Description of model of care/intervention:
Sanctum 1.5 is a ten-bed pre- and post-natal home supporting pregnant women in Saskatoon, Saskatchewan, who are living with HIV and/or inject drugs. Our program aims to improve prenatal engagement and prevent vertical transmission of HIV and reduce infant apprehension at birth through a harm-reduction, trauma-informed model of care.

Effectiveness:
Since opening in 2019, Sanctum 1.5 has served 113 mothers and their infants (82% of whom identify as Indigenous). 100% of mothers on admission actively use substances, with only 3% indicating stable substance use support. Further, 60% have been exposed to violence, and 62% were in foster care as children.

Upon discharge:
-93% (105/113) have stable pre- and post-natal engagement (vs. 15% (19/113) on admission)
-There have been 0 cases of vertical transmission of HIV
-76% (86/113) of the mothers who graduate do so with their infants in their care.
oAn additional 66 children have been reunified with their mothers (n=86) from foster care after graduating from the program.
-81% (92/113) have stable substance use support (vs. 3% (3/113) on admission)
-60% (68/113) of mothers reported no substance use (vs. 81% (92/113) reporting daily use on admission)

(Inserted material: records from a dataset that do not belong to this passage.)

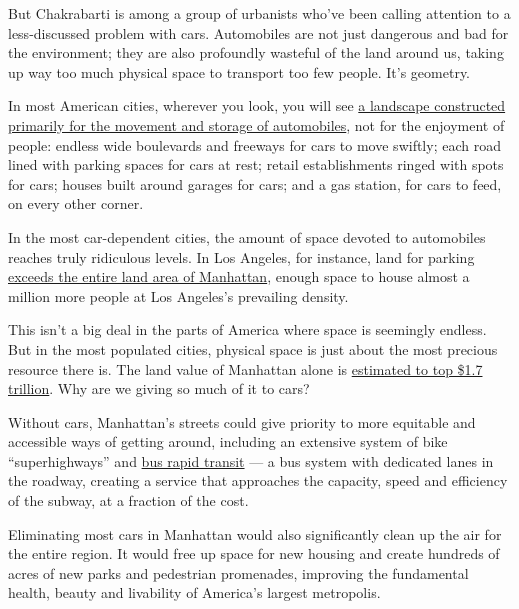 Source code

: But Chakrabarti is among a group of urbanists who've been calling
attention to a less-discussed problem with cars. Automobiles are not
just dangerous and bad for the environment; they are also profoundly
wasteful of the land around us, taking up way too much physical space to
transport too few people. It's geometry.

In most American cities, wherever you look, you will see
\href{https://oldurbanist.blogspot.com/2011/12/we-are-25-looking-at-street-area.html}{a
landscape constructed primarily for the movement and storage of
automobiles}, not for the enjoyment of people: endless wide boulevards
and freeways for cars to move swiftly; each road lined with parking
spaces for cars at rest; retail establishments ringed with spots for
cars; houses built around garages for cars; and a gas station, for cars
to feed, on every other corner.

In the most car-dependent cities, the amount of space devoted to
automobiles reaches truly ridiculous levels. In Los Angeles, for
instance, land for parking
\href{https://la.curbed.com/2018/11/30/18119646/los-angeles-parking-lots-total-size-development}{exceeds
the entire land area of Manhattan}, enough space to house almost a
million more people at Los Angeles's prevailing density.

This isn't a big deal in the parts of America where space is seemingly
endless. But in the most populated cities, physical space is just about
the most precious resource there is. The land value of Manhattan alone
is
\href{https://www.bloomberg.com/news/articles/2018-04-24/manhattan-s-land-value-is-an-incredible-1-74-trillion}{estimated
to top \$1.7 trillion}. Why are we giving so much of it to cars?

Without cars, Manhattan's streets could give priority to more equitable
and accessible ways of getting around, including an extensive system of
bike ``superhighways'' and
\href{https://www.itdp.org/library/standards-and-guides/the-bus-rapid-transit-standard/what-is-brt/}{bus
rapid transit} --- a bus system with dedicated lanes in the roadway,
creating a service that approaches the capacity, speed and efficiency of
the subway, at a fraction of the cost.

Eliminating most cars in Manhattan would also significantly clean up the
air for the entire region. It would free up space for new housing and
create hundreds of acres of new parks and pedestrian promenades,
improving the fundamental health, beauty and livability of America's
largest metropolis.

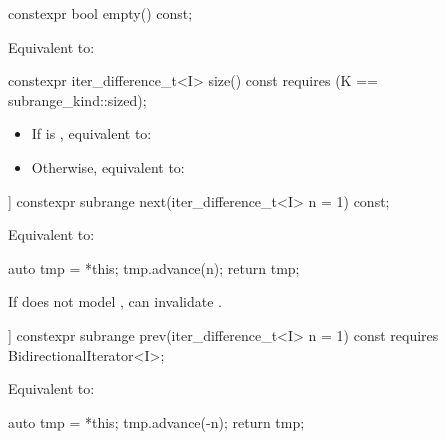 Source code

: %
\begin{itemdecl}
constexpr bool empty() const;
\end{itemdecl}

\begin{itemdescr}
\pnum
\effects Equivalent to: 
\end{itemdescr}

%
\begin{itemdecl}
constexpr iter_difference_t<I> size() const
  requires (K == subrange_kind::sized);
\end{itemdecl}

\begin{itemdescr}
\pnum
\effects
\begin{itemize}
\item If  is , equivalent to: 
\item Otherwise, equivalent to: 
\end{itemize}
\end{itemdescr}

%
\begin{itemdecl}
[[nodiscard]] constexpr subrange next(iter_difference_t<I> n = 1) const;
\end{itemdecl}

\begin{itemdescr}
\pnum
\effects Equivalent to:
\begin{codeblock}
auto tmp = *this;
tmp.advance(n);
return tmp;
\end{codeblock}

\pnum
\begin{note}
If  does not model , 
can invalidate .
\end{note}
\end{itemdescr}

%
\begin{itemdecl}
[[nodiscard]] constexpr subrange prev(iter_difference_t<I> n = 1) const
  requires BidirectionalIterator<I>;
\end{itemdecl}

\begin{itemdescr}
\pnum
\effects Equivalent to:
\begin{codeblock}
auto tmp = *this;
tmp.advance(-n);
return tmp;
\end{codeblock}
\end{itemdescr}

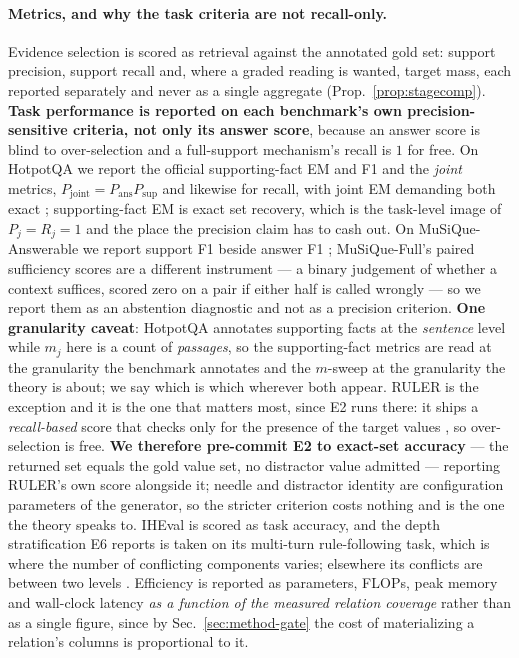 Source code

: \documentclass{article}
\begin{document}
\paragraph{Metrics, and why the task criteria are not recall-only.} Evidence selection is
scored as retrieval against the annotated gold set: support precision, support recall and, where
a graded reading is wanted, target mass, each reported separately and never as a single aggregate
(Prop.~\ref{prop:stagecomp}). \textbf{Task performance is reported on each benchmark's own
precision-sensitive criteria, not only its answer score}, because an answer score is blind to
over-selection and a full-support mechanism's recall is $1$ for free. On HotpotQA we report the
official supporting-fact EM and F1 and the \emph{joint} metrics, $P_{\mathrm{joint}} =
P_{\mathrm{ans}}P_{\mathrm{sup}}$ and likewise for recall, with joint EM demanding both exact
\citep{yang2018hotpotqa}; supporting-fact EM is exact set recovery, which is the task-level image
of $P_j=R_j=1$ and the place the precision claim has to cash out. On MuSiQue-Answerable we report support F1
beside answer F1 \citep{trivedi2022musique}; MuSiQue-Full's paired sufficiency scores are a
different instrument --- a binary judgement of whether a context suffices, scored zero on a pair
if either half is called wrongly --- so we report them as an abstention diagnostic and not as a
precision criterion. \textbf{One granularity caveat}: HotpotQA annotates supporting facts at the
\emph{sentence} level while $m_j$ here is a count of \emph{passages}, so the supporting-fact
metrics are read at the granularity the benchmark annotates and the $m$-sweep at the granularity
the theory is about; we say which is which wherever both appear. RULER is
the exception and it is the one that matters most, since E2 runs there: it ships a
\emph{recall-based} score that checks only for the presence of the target values
\citep{hsieh2024ruler}, so over-selection is free. \textbf{We therefore pre-commit E2 to
exact-set accuracy} --- the returned set equals the gold value set, no distractor value admitted
--- reporting RULER's own score alongside it; needle and distractor identity are configuration
parameters of the generator, so the stricter criterion costs nothing and is the one the theory
speaks to. IHEval is scored as task accuracy, and the depth stratification E6 reports is taken on its
multi-turn rule-following task, which is where the number of conflicting components varies;
elsewhere its conflicts are between two levels \citep{zhang2025iheval}.
Efficiency is reported as parameters, FLOPs, peak memory and wall-clock latency \emph{as a
function of the measured relation coverage} rather than as a single figure, since by
Sec.~\ref{sec:method-gate} the cost of materializing a relation's columns is proportional to it.
\end{document}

Conclusion and next steps:
Sanctum 1.5 is an innovative intervention shown to reduce substance misuse and increase prenatal engagement through a mother-centered approach. To date, it has shown to be highly effective in preventing infant apprehension at birth. Our learnings can be applied to other programs to address the complex needs of pregnant women who use drugs.